Start of Data shown

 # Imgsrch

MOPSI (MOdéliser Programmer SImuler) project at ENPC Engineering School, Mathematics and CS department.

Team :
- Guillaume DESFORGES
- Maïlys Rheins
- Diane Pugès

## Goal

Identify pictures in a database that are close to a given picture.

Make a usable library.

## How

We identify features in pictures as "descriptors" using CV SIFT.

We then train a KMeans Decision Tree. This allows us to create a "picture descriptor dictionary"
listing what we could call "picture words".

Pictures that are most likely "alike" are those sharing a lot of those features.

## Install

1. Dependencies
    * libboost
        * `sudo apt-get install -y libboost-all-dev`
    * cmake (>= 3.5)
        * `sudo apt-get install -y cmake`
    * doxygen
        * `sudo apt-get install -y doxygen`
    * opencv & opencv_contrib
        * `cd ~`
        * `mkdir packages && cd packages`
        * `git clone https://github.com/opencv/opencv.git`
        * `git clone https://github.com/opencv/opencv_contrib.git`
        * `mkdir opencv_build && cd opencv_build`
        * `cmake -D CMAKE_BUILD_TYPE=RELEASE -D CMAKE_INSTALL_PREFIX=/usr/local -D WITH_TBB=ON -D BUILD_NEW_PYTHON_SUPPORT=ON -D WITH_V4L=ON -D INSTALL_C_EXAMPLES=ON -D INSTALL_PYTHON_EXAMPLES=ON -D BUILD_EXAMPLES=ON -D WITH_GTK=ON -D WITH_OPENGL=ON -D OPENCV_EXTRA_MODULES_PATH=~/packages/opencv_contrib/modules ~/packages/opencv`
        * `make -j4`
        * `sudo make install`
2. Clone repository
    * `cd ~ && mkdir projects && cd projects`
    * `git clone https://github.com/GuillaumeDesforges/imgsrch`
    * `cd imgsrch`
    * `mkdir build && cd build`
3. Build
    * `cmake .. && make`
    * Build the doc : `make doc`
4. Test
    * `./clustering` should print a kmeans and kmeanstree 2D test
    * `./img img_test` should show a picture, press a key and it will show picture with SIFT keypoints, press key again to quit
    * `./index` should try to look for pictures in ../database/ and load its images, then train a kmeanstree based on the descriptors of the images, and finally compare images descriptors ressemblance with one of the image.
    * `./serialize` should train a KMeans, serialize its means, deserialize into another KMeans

End of Data shown
Start of Data shown

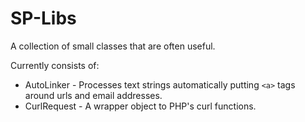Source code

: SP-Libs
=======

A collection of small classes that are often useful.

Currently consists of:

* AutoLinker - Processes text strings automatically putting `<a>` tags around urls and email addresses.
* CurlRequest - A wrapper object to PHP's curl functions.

End of Data shown

# Problem to solve
The stretch of entries above that starts with the line containing "opencv_build && cd" and goes on through the line containing "into another KMeans" is to be transcribed exactly, and no other line is to be transcribed.

# Output of the exercise
        * `mkdir opencv_build && cd opencv_build`
        * `cmake -D CMAKE_BUILD_TYPE=RELEASE -D CMAKE_INSTALL_PREFIX=/usr/local -D WITH_TBB=ON -D BUILD_NEW_PYTHON_SUPPORT=ON -D WITH_V4L=ON -D INSTALL_C_EXAMPLES=ON -D INSTALL_PYTHON_EXAMPLES=ON -D BUILD_EXAMPLES=ON -D WITH_GTK=ON -D WITH_OPENGL=ON -D OPENCV_EXTRA_MODULES_PATH=~/packages/opencv_contrib/modules ~/packages/opencv`
        * `make -j4`
        * `sudo make install`
2. Clone repository
    * `cd ~ && mkdir projects && cd projects`
    * `git clone https://github.com/GuillaumeDesforges/imgsrch`
    * `cd imgsrch`
    * `mkdir build && cd build`
3. Build
    * `cmake .. && make`
    * Build the doc : `make doc`
4. Test
    * `./clustering` should print a kmeans and kmeanstree 2D test
    * `./img img_test` should show a picture, press a key and it will show picture with SIFT keypoints, press key again to quit
    * `./index` should try to look for pictures in ../database/ and load its images, then train a kmeanstree based on the descriptors of the images, and finally compare images descriptors ressemblance with one of the image.
    * `./serialize` should train a KMeans, serialize its means, deserialize into another KMeans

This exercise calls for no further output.